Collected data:
☆ ☆ ☆ ☆ ☆ ☆ ☆

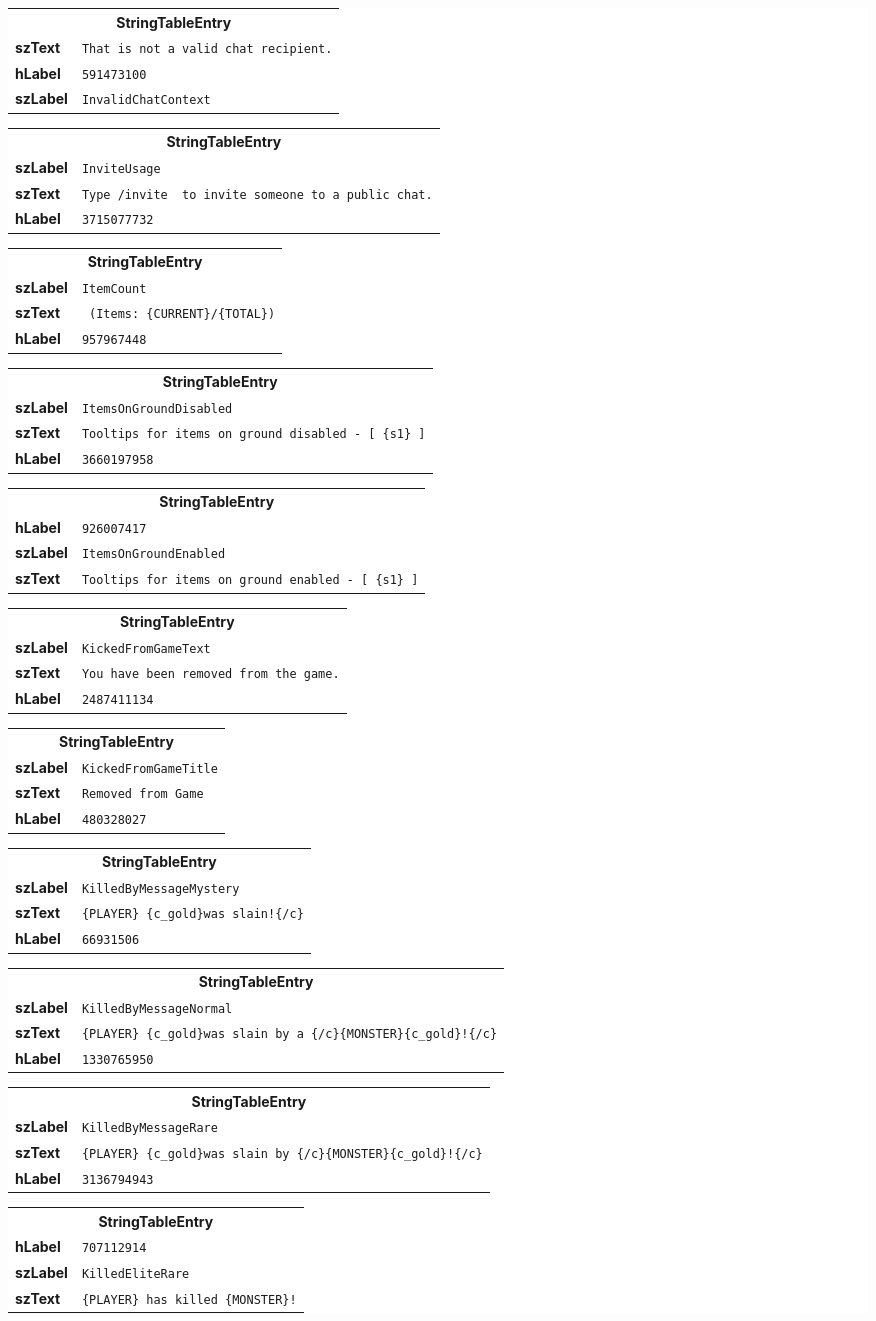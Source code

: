 
<table><tr><th colspan="100%">StringTableEntry</th></tr><tr><td><b>szText</b></td><td><code>That is not a valid chat recipient.</code></td></tr><tr><td><b>hLabel</b></td><td><code>591473100</code></td></tr><tr><td><b>szLabel</b></td><td><code>InvalidChatContext</code></td></tr></table>


<table><tr><th colspan="100%">StringTableEntry</th></tr><tr><td><b>szLabel</b></td><td><code>InviteUsage</code></td></tr><tr><td><b>szText</b></td><td><code>Type /invite <player> to invite someone to a public chat.</code></td></tr><tr><td><b>hLabel</b></td><td><code>3715077732</code></td></tr></table>


<table><tr><th colspan="100%">StringTableEntry</th></tr><tr><td><b>szLabel</b></td><td><code>ItemCount</code></td></tr><tr><td><b>szText</b></td><td><code> (Items: {CURRENT}/{TOTAL})</code></td></tr><tr><td><b>hLabel</b></td><td><code>957967448</code></td></tr></table>


<table><tr><th colspan="100%">StringTableEntry</th></tr><tr><td><b>szLabel</b></td><td><code>ItemsOnGroundDisabled</code></td></tr><tr><td><b>szText</b></td><td><code>Tooltips for items on ground disabled - [ {s1} ]</code></td></tr><tr><td><b>hLabel</b></td><td><code>3660197958</code></td></tr></table>


<table><tr><th colspan="100%">StringTableEntry</th></tr><tr><td><b>hLabel</b></td><td><code>926007417</code></td></tr><tr><td><b>szLabel</b></td><td><code>ItemsOnGroundEnabled</code></td></tr><tr><td><b>szText</b></td><td><code>Tooltips for items on ground enabled - [ {s1} ]</code></td></tr></table>


<table><tr><th colspan="100%">StringTableEntry</th></tr><tr><td><b>szLabel</b></td><td><code>KickedFromGameText</code></td></tr><tr><td><b>szText</b></td><td><code>You have been removed from the game.</code></td></tr><tr><td><b>hLabel</b></td><td><code>2487411134</code></td></tr></table>


<table><tr><th colspan="100%">StringTableEntry</th></tr><tr><td><b>szLabel</b></td><td><code>KickedFromGameTitle</code></td></tr><tr><td><b>szText</b></td><td><code>Removed from Game</code></td></tr><tr><td><b>hLabel</b></td><td><code>480328027</code></td></tr></table>


<table><tr><th colspan="100%">StringTableEntry</th></tr><tr><td><b>szLabel</b></td><td><code>KilledByMessageMystery</code></td></tr><tr><td><b>szText</b></td><td><code>{PLAYER} {c_gold}was slain!{/c}</code></td></tr><tr><td><b>hLabel</b></td><td><code>66931506</code></td></tr></table>


<table><tr><th colspan="100%">StringTableEntry</th></tr><tr><td><b>szLabel</b></td><td><code>KilledByMessageNormal</code></td></tr><tr><td><b>szText</b></td><td><code>{PLAYER} {c_gold}was slain by a {/c}{MONSTER}{c_gold}!{/c}</code></td></tr><tr><td><b>hLabel</b></td><td><code>1330765950</code></td></tr></table>


<table><tr><th colspan="100%">StringTableEntry</th></tr><tr><td><b>szLabel</b></td><td><code>KilledByMessageRare</code></td></tr><tr><td><b>szText</b></td><td><code>{PLAYER} {c_gold}was slain by {/c}{MONSTER}{c_gold}!{/c}</code></td></tr><tr><td><b>hLabel</b></td><td><code>3136794943</code></td></tr></table>


<table><tr><th colspan="100%">StringTableEntry</th></tr><tr><td><b>hLabel</b></td><td><code>707112914</code></td></tr><tr><td><b>szLabel</b></td><td><code>KilledEliteRare</code></td></tr><tr><td><b>szText</b></td><td><code>{PLAYER} has killed {MONSTER}!</code></td></tr></table>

☆ ☆ ☆ ☆ ☆ ☆ ☆

§ TASK STATEMENT
Which lines of the records contain "slain"? Show each of them.

§ ANSWER TO THE PROBLEM
<table><tr><th colspan="100%">StringTableEntry</th></tr><tr><td><b>szLabel</b></td><td><code>KilledByMessageMystery</code></td></tr><tr><td><b>szText</b></td><td><code>{PLAYER} {c_gold}was slain!{/c}</code></td></tr><tr><td><b>hLabel</b></td><td><code>66931506</code></td></tr></table>
<table><tr><th colspan="100%">StringTableEntry</th></tr><tr><td><b>szLabel</b></td><td><code>KilledByMessageNormal</code></td></tr><tr><td><b>szText</b></td><td><code>{PLAYER} {c_gold}was slain by a {/c}{MONSTER}{c_gold}!{/c}</code></td></tr><tr><td><b>hLabel</b></td><td><code>1330765950</code></td></tr></table>
<table><tr><th colspan="100%">StringTableEntry</th></tr><tr><td><b>szLabel</b></td><td><code>KilledByMessageRare</code></td></tr><tr><td><b>szText</b></td><td><code>{PLAYER} {c_gold}was slain by {/c}{MONSTER}{c_gold}!{/c}</code></td></tr><tr><td><b>hLabel</b></td><td><code>3136794943</code></td></tr></table>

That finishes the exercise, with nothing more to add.